UPLIFT Single-Arm Registration Strategy Studying XMT-1536 in Platinum-Resistant Ovarian Cancer

Informed by feedback from a meeting with the FDA, the Company plans to initiate UPLIFT, a single-arm registration strategy, to evaluate the safety and efficacy of XMT-1536 in platinum-resistant ovarian cancer patients who have received up to four lines of therapy. Platinum-resistant ovarian cancer patients previously treated with three or four lines of therapy may enroll without regard to prior bevacizumab treatment. Platinum-resistant ovarian cancer patients who received one or two lines of therapy will be required to have had prior bevacizumab treatment. Patients may enroll without regard to NaPi2b expression; however, the role of the biomarker will be evaluated. The primary endpoint will be the objective response rate (ORR) in the higher NaPi2b patient population and the secondary endpoints will be the ORR regardless of NaPi2b expression, as well as duration of response and safety.
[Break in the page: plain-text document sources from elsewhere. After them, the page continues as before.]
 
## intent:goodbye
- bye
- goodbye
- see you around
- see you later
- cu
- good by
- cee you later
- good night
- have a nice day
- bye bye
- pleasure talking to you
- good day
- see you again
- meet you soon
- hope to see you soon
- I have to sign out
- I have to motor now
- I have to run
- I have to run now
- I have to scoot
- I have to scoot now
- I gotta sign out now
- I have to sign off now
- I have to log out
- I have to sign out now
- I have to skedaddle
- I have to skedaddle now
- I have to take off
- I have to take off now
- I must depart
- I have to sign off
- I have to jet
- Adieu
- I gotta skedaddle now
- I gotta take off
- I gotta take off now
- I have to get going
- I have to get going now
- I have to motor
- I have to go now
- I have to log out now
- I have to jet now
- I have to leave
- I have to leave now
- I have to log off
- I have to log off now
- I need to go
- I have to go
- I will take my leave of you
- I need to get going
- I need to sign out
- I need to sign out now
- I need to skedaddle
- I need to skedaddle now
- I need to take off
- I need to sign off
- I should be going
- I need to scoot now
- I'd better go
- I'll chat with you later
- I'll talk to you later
The single-arm registration strategy will be initiated as an amendment to the ongoing multinational, multi-center, open label study protocol and the Company expects to enroll approximately 180 patients.
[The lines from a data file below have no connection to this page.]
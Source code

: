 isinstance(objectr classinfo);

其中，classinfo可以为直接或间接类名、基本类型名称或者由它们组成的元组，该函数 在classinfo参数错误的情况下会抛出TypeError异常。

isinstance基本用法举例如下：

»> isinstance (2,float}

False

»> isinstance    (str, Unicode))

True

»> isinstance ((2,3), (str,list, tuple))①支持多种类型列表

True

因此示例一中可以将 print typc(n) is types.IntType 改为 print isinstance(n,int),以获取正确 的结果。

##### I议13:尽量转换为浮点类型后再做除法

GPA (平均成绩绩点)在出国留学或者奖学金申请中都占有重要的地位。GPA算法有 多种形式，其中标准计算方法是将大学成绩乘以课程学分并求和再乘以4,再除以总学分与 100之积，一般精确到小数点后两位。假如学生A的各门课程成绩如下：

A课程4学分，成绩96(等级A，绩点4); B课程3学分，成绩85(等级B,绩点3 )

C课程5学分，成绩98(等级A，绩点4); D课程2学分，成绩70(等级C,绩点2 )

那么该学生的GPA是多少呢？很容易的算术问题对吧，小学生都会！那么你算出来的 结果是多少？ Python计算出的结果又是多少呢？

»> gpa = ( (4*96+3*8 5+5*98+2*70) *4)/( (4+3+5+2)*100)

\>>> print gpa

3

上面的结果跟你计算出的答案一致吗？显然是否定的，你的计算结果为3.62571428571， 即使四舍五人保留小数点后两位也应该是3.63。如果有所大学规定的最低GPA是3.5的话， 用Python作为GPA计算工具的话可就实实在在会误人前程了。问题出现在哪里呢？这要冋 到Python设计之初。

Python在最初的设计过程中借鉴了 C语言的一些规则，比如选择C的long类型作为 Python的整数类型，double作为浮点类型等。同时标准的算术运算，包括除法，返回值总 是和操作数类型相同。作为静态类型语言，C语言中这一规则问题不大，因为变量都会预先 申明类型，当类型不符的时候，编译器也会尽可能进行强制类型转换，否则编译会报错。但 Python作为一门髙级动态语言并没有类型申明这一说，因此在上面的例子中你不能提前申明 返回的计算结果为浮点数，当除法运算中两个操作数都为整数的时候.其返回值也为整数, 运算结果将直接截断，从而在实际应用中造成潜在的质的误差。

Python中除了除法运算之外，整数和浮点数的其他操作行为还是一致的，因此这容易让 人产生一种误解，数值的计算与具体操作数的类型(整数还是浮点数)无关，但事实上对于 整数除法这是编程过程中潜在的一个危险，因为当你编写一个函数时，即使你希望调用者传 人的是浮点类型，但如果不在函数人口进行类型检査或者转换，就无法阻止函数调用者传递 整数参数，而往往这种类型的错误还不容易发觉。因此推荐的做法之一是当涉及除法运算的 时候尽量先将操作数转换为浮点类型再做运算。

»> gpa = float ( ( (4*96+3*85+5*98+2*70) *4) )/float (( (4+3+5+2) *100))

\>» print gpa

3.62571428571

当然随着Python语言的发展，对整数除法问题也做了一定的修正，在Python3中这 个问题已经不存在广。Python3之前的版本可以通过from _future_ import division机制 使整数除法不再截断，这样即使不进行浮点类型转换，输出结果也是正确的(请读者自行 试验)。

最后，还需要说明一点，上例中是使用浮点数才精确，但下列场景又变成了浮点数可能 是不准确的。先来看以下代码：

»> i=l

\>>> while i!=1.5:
Updated Expansion Study Data for XMT-1536

Today’s update focuses on the ovarian cancer expansion cohort of the XMT-1536 Phase 1 study which is enrolling heavily pre-treated patients with ovarian cancer who have received up to four prior lines of therapy. With a data cutoff of December 3, 2020, these data include 72 patients evaluable for safety and 47 patients evaluable for RECIST response.

Key findings include:

Adverse event profile consistent with previously reported expansion data
The most frequently reported treatment-related adverse events (TRAEs) were generally Grade 1-2 fatigue, nausea, transient AST elevation without associated changes in bilirubin or cases of Hy’s law, and transient thrombocytopenia.
31% of patients experienced a dose reduction, delay, or discontinuation due to a treatment-related adverse event.
Serious adverse events occurred in 39% of patients regardless of relatedness with the most common related SAEs occurring in more than 2 patients of pyrexia (4), vomiting (3), abdominal pain (2), pneumonitis (2).
There were no reported cases of severe neutropenia, peripheral neuropathy or ocular toxicity.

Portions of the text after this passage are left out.